Task =
Return the lines below exactly, from the first line to the line that contains "2. You will". Leave out pictures.

○ ○ ○

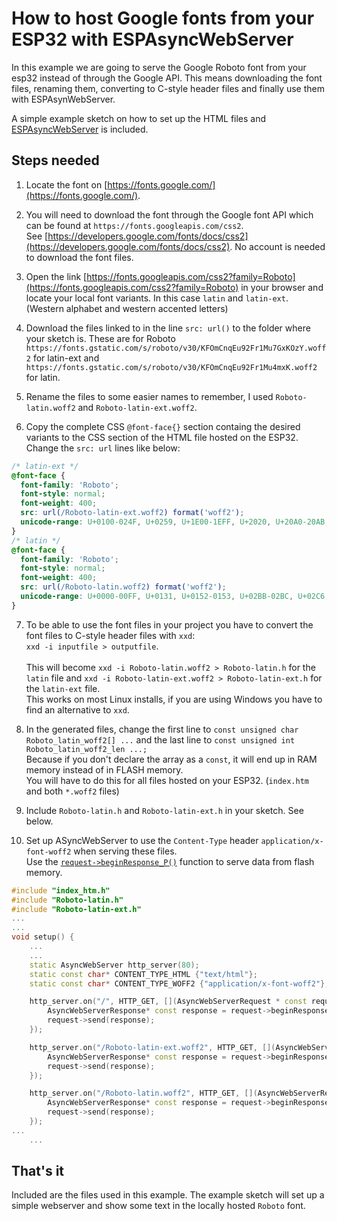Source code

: # How to host Google fonts from your ESP32 with ESPAsyncWebServer

In this example we are going to serve the Google Roboto font from your esp32 instead of through the Google API. This means downloading the font files, renaming them, converting to C-style header files and finally use them with ESPAsynWebServer.

A simple example sketch on how to set up the HTML files and [ESPAsyncWebServer](https://github.com/me-no-dev/ESPAsyncWebServer) is included.

## Steps needed

1. Locate the font on [https://fonts.google.com/](https://fonts.google.com/). 

2. You will need to download the font through the Google font API which can be found at `https://fonts.googleapis.com/css2`.<br>
See [https://developers.google.com/fonts/docs/css2](https://developers.google.com/fonts/docs/css2). No account is needed to download the font files.

3. Open the link [https://fonts.googleapis.com/css2?family=Roboto](https://fonts.googleapis.com/css2?family=Roboto) in your browser and locate your local font variants. 
In this case `latin` and `latin-ext`. (Western alphabet and western accented letters) 

4. Download the files linked to in the line `src: url()` to the folder where your sketch is.
These are for Roboto `https://fonts.gstatic.com/s/roboto/v30/KFOmCnqEu92Fr1Mu7GxKOzY.woff2` for latin-ext and `https://fonts.gstatic.com/s/roboto/v30/KFOmCnqEu92Fr1Mu4mxK.woff2` for latin.

5. Rename the files to some easier names to remember, I used `Roboto-latin.woff2` and `Roboto-latin-ext.woff2`.

6. Copy the complete CSS `@font-face{}` section containg the desired variants to the CSS section of the HTML file hosted on the ESP32. Change the `src: url` lines like below:
```css
/* latin-ext */
@font-face {
  font-family: 'Roboto';
  font-style: normal;
  font-weight: 400;
  src: url(/Roboto-latin-ext.woff2) format('woff2');
  unicode-range: U+0100-024F, U+0259, U+1E00-1EFF, U+2020, U+20A0-20AB, U+20AD-20CF, U+2113, U+2C60-2C7F, U+A720-A7FF;
}
/* latin */
@font-face {
  font-family: 'Roboto';
  font-style: normal;
  font-weight: 400;
  src: url(/Roboto-latin.woff2) format('woff2');
  unicode-range: U+0000-00FF, U+0131, U+0152-0153, U+02BB-02BC, U+02C6, U+02DA, U+02DC, U+2000-206F, U+2074, U+20AC, U+2122, U+2191, U+2193, U+2212, U+2215, U+FEFF, U+FFFD;
}
```

7. To be able to use the font files in your project you have to convert the font files to C-style header files with `xxd`:  
`xxd -i inputfile > outputfile`.<br>  
This will become `xxd -i Roboto-latin.woff2 > Roboto-latin.h` for the `latin` file and `xxd -i Roboto-latin-ext.woff2 > Roboto-latin-ext.h` for the `latin-ext` file.  
This works on most Linux installs, if you are using Windows you have to find an alternative to `xxd`.

8. In the generated files, change the first line to `const unsigned char Roboto_latin_woff2[] ...` and the last line to `const unsigned int Roboto_latin_woff2_len ...;`   
Because if you don't declare the array as a `const`, it will end up in RAM memory instead of in FLASH memory.  
You will have to do this for all files hosted on your ESP32. (`index.htm` and both `*.woff2` files)

9. Include `Roboto-latin.h` and `Roboto-latin-ext.h` in your sketch. See below.

10. Set up ASyncWebServer to use the `Content-Type` header `application/x-font-woff2` when serving these files.<br>
Use the [`request->beginResponse_P()`](https://github.com/me-no-dev/ESPAsyncWebServer#send-binary-content-from-progmem) function to serve data from flash memory.
```c++
#include "index_htm.h"
#include "Roboto-latin.h"
#include "Roboto-latin-ext.h"
...
...
void setup() {
    ...
    ...
    static AsyncWebServer http_server(80);
    static const char* CONTENT_TYPE_HTML {"text/html"};
    static const char* CONTENT_TYPE_WOFF2 {"application/x-font-woff2"};

    http_server.on("/", HTTP_GET, [](AsyncWebServerRequest * const request) {
        AsyncWebServerResponse* const response = request->beginResponse_P(200, CONTENT_TYPE_HTML, index_htm, index_htm_len);
        request->send(response);
    });

    http_server.on("/Roboto-latin-ext.woff2", HTTP_GET, [](AsyncWebServerRequest * const request) {
        AsyncWebServerResponse* const response = request->beginResponse_P(200, CONTENT_TYPE_WOFF2, Roboto_latin_ext_woff2, Roboto_latin_ext_woff2_len);
        request->send(response);
    });

    http_server.on("/Roboto-latin.woff2", HTTP_GET, [](AsyncWebServerRequest * const request) {
        AsyncWebServerResponse* const response = request->beginResponse_P(200, CONTENT_TYPE_WOFF2, Roboto_latin_woff2, Roboto_latin_woff2_len);
        request->send(response);
    });
...
    ...
```

## That's it

Included are the files used in this example. The example sketch will set up a simple webserver and show some text in the locally hosted `Roboto` font.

○ ○ ○

Finished exercise =
Source code

: # How to host Google fonts from your ESP32 with ESPAsyncWebServer

In this example we are going to serve the Google Roboto font from your esp32 instead of through the Google API. This means downloading the font files, renaming them, converting to C-style header files and finally use them with ESPAsynWebServer.

A simple example sketch on how to set up the HTML files and [ESPAsyncWebServer](https://github.com/me-no-dev/ESPAsyncWebServer) is included.

## Steps needed

1. Locate the font on [https://fonts.google.com/](https://fonts.google.com/). 

2. You will need to download the font through the Google font API which can be found at `https://fonts.googleapis.com/css2`.<br>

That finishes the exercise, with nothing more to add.